Processo 4810/20.4T8LSB.L1.S1
I. A revista, como recurso ordinário, não pode incidir sobre questões novas, que não tenham sido colocadas ao tribunal recorrido e por este resolvidas, uma vez excluídas da apelação matérias do objecto delimitado pela apelação em 2.ª instância (nomeadamente por não aproveitamento processual do art. 636º, 1, do CPC), pois o recurso destina-se à reponderação da decisão sobre matéria oportunamente suscitada, em face dos elementos apreciados pelo tribunal recorrido e de acordo com o âmbito de cognição delimitado pelo conteúdo do acto recorrido (arts. 635º, 2, 3 e 5, 671º, 1, 608º, 2, 637º, 2, 1.ª parte, do CPC) sem que tal conteúdo seja integrado por declarações de voto que se opõem à fundamentação e dispositivo decisório do acórdão definitivo e proferido nos termos do art. 663º, 1, do CPC.

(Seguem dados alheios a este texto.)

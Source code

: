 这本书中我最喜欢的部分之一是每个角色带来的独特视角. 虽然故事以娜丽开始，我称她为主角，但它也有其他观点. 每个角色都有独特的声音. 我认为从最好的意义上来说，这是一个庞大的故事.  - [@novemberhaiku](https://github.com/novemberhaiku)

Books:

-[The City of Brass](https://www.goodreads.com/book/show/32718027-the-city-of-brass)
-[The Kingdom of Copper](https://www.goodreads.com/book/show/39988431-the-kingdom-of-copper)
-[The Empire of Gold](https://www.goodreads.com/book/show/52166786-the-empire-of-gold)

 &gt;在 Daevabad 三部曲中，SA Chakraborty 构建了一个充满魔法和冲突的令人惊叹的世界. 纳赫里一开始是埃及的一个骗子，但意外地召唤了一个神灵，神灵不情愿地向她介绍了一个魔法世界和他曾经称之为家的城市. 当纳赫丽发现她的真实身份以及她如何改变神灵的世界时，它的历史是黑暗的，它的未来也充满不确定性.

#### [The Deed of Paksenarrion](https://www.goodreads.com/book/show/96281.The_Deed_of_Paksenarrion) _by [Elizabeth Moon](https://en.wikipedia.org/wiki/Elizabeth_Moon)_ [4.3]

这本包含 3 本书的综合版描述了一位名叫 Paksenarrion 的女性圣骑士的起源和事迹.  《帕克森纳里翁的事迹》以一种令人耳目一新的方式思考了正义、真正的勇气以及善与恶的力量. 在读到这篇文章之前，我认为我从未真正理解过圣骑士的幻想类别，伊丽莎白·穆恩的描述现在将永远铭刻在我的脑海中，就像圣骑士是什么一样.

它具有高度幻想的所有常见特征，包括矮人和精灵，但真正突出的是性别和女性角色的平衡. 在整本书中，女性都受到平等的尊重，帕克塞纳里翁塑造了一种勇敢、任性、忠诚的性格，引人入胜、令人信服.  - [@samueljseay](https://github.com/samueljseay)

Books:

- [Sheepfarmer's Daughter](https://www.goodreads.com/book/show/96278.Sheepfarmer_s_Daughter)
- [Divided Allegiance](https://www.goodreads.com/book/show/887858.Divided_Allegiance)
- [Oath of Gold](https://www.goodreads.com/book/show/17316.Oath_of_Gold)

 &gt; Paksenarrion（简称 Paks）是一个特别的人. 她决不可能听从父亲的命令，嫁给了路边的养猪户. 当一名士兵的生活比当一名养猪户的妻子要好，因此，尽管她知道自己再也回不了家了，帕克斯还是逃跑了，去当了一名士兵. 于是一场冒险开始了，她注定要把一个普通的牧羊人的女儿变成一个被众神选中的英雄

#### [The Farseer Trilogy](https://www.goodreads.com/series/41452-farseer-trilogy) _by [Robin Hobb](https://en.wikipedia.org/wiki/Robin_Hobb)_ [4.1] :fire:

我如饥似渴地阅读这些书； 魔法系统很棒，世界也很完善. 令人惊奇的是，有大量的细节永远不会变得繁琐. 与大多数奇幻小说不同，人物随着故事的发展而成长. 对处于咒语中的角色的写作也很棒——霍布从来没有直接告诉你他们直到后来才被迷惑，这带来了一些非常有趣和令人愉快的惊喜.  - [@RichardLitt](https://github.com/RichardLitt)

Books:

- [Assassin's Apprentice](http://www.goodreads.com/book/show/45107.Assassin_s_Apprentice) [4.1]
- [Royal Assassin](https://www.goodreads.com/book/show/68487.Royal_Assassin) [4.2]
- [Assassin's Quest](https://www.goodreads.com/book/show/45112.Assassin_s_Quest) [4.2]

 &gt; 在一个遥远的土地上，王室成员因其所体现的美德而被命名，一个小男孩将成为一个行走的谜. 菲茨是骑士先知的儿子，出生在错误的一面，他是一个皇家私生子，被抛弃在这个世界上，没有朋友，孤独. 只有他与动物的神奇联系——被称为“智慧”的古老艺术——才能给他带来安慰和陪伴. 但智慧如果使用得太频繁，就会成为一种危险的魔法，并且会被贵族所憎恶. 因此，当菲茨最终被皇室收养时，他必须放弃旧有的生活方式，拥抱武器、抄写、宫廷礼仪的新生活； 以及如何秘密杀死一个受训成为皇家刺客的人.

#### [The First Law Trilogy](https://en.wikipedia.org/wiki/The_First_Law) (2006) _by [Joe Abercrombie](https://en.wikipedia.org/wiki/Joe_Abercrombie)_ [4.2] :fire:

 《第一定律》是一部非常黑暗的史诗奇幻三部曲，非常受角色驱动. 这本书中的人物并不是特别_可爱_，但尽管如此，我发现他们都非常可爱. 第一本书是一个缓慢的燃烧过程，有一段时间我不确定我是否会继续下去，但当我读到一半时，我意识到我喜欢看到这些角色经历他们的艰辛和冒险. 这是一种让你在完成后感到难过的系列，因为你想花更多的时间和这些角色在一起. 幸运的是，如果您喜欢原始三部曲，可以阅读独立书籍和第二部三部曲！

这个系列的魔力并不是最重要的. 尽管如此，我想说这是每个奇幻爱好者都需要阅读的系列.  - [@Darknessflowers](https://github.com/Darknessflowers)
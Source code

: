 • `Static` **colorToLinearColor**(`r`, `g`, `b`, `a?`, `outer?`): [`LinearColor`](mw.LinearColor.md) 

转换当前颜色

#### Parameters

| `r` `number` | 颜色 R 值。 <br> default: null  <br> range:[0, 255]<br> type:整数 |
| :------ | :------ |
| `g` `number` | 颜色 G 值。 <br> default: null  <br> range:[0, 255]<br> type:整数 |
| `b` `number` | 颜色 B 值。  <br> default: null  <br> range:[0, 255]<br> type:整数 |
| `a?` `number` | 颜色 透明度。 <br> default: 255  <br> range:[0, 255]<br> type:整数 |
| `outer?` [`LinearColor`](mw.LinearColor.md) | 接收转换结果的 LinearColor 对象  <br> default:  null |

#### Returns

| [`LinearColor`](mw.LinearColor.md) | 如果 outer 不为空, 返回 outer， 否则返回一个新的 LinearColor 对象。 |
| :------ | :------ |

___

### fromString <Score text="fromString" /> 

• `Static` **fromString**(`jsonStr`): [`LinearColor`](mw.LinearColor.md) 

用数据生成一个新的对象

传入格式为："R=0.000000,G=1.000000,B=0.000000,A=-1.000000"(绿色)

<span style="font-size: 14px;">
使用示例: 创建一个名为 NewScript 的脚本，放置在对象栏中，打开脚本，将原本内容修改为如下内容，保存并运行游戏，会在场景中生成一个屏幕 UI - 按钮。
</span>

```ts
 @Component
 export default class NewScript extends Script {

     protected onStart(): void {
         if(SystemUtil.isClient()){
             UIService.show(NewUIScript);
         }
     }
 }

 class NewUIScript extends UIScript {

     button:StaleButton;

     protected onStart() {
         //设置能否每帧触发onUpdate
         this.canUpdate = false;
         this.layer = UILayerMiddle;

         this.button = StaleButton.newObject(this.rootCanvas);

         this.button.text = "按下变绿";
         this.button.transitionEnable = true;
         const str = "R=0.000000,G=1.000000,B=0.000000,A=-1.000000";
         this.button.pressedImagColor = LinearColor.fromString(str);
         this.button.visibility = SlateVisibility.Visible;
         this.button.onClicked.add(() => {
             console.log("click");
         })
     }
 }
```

II. O regime do art. 662º do CPC consagra o duplo grau de jurisdição no âmbito da motivação e do julgamento da matéria de facto, estabilizando os poderes da Relação enquanto verdadeiro tribunal de instância e proporcionando a reapreciação do juízo decisório da 1.ª instância para um efectivo e próprio apuramento da verdade material e subsequente decisão de mérito; sempre com a mesma amplitude de poderes de julgamento que se atribui à 1.ª instância (remissão feita pelo art. 663º, 2, para o art. 607º, que abrange os seus n.os 4 e 5) e, destarte, sem qualquer subalternização – inerente a uma alegada relação hierárquica entre instâncias de supra e infra-ordenação no julgamento – da 2.ª instância ao decidido pela 1.ª instância quanto ao controlo sobre uma decisão relativa ao julgamento de uma determinada matéria de facto, precipitado numa convicção verdadeira e justificada, dialecticamente construída e, acima de tudo, independente da convicção de 1.ª instância.
III. O regime do abuso de direito, na modalidade de “venire contra factum proprium”, sancionado pelo art. 334º do CCiv. e plasmando excesso manifesto dos limites impostos pela boa fé, aplica-se a situações de omissão prolongada do exercicio de um direito, em circunstâncias tais que suscitam a confiança e expectativa legítimas e fundadas sobre a inalterabilidade do reconhecimento jurídico de uma certa situação factual-concreta, porque estabilizada na relação entre as partes, e de que o direito em sentido antagónico não virá a ser exercido, uma vez imputável ao titular do direito essa consolidação da “fé”; a consequência é a perda do direito por ilicitamente exercido e a insusceptibilidade de ser sufragado em juízo.